Cierto es que aún no parecieran evidenciarse, en los cálculos y análisis de costo político de los distintos centros y agencias gubernamentales de los Estados Unidos que se ocupan del tema venezolano, elementos claves que prueben ser una amenaza categórica, directa e inminente, y que, por tanto, obliguen a una acción más contundente de parte de Washington en contra del régimen madurista, que conduzca a un definitivo cambio político en Venezuela.

Por supuesto que ha sido notorio, público y comunicacional, la infinidad de análisis independientes y de advertencias, no solo desde sectores de la oposición venezolana y de múltiples gobiernos que arropan la causa democrática de nuestro país, e incluso desde el propio Congreso de los Estados Unidos, acerca del peligro que representa el régimen de Maduro para la estabilidad y paz continental. Una realidad que se resume en la asociación de una cúpula política con las peores causas de la humanidad: terrorismo, narcotráfico, trata de blancas, lavado de dinero, contrabando; y con regímenes autoritarios desestabilizadores por vocación, que han garantizado su permanencia en el poder (Cuba, Rusia, China, Irán, Turquía, entre otros). En fin, un cuadro evidente que, de nuevo, para un observador común, justificaría las acciones más contundentes posibles, pero que desde una perspectiva basada en la Realpolitik no parece ofrecer fórmulas inminentes de solución.

Vuelve la interrogante de siempre: ¿están los factores de apoyo internacional a la causa democrática en Venezuela, liderados por Estados Unidos, en capacidad de crear las condiciones necesarias que obliguen al régimen de Nicolás Maduro a avenirse con una transición política que desemboque en la celebración de elecciones libres, justas y transparentes?

Con la llegada de Joe Biden a la presidencia de Estados Unidos el pasado mes de enero, son varias las señales emitidas en la dirección de dar una respuesta, al menos parcial, a la pregunta anterior.
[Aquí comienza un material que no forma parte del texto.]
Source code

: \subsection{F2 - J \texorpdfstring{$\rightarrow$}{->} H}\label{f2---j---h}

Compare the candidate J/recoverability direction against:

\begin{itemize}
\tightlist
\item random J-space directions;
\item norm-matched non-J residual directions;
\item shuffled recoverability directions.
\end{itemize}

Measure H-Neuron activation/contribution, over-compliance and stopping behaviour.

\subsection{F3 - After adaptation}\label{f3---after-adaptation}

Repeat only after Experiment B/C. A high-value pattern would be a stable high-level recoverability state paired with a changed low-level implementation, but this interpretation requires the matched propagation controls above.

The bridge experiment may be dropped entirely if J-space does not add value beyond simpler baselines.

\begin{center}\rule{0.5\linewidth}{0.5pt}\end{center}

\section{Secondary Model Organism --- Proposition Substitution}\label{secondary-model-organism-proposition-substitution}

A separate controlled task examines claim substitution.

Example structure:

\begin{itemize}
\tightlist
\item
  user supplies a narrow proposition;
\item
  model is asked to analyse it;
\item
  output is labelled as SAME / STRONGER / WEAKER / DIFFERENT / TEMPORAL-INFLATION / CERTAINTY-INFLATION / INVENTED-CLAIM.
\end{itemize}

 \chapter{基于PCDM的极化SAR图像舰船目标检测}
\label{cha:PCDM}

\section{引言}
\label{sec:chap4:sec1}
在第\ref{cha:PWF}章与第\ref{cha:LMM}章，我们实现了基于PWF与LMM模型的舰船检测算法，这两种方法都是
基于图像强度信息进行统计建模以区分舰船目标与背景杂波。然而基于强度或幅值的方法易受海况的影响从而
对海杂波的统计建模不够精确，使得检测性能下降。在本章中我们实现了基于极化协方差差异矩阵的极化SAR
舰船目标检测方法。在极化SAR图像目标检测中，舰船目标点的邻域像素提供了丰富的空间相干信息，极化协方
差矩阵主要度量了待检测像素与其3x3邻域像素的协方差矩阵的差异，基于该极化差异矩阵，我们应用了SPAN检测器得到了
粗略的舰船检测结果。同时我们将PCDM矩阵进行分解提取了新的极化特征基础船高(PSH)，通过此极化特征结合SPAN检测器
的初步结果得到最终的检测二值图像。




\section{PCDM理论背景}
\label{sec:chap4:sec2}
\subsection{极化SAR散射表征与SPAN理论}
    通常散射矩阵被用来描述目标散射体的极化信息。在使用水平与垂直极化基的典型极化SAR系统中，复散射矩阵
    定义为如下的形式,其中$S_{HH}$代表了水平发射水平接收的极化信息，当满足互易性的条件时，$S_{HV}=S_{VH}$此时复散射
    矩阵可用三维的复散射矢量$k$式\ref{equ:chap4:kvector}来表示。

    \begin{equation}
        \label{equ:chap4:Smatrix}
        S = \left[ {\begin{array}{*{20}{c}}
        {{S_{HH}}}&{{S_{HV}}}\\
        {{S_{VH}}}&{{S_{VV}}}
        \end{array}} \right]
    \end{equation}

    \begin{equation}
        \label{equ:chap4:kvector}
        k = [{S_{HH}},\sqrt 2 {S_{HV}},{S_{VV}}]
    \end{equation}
Una de las acciones más recientes en este sentido fue el contacto telefónico que sostuvieron, el martes 2 de marzo, el secretario de Estado, Antony Blinken, y el presidente interino, Juan Guaidó; un gesto que denota la importancia que la nueva administración le asigna a la crisis venezolana. Trascendió de este primer contacto el interés del gobierno de Estados Unidos, expresado previamente, de canalizar todos los esfuerzos posibles para trabajar, mancomunadamente con sus aliados de la Unión Europea, el Grupo de Lima, la OEA y el Grupo Internacional de Contacto, como mecanismo que permita el incremento de la presión multilateral necesaria para lograr una transición pacífica y democrática en Venezuela.

Es obvio que esta aproximación está aún lejos de responder la pregunta de rigor, pero tiene el mérito de representar el primer paso de una estrategia más compleja en espera de formulación por parte de los aliados internacionales de la causa democrática venezolana, y que de alguna manera, para Washington, ha de seguir vinculada a la declaratoria de emergencia nacional por la situación de Venezuela que implica una amenaza “inusual y extraordinaria a la seguridad y a la política exterior” de los Estados Unidos, y, consecuentemente, al sistema de sanciones aplicadas al régimen de Nicolás Maduro.

De esta manera, la profundización de la política de sanciones aplicables al régimen de Nicolás Maduro, con la necesaria participación conjunta de los aliados arriba identificados, representa la única vía, si acaso previsible, de crear las condiciones idóneas que conlleven a un proceso de transición y de eventual cambio político en Venezuela.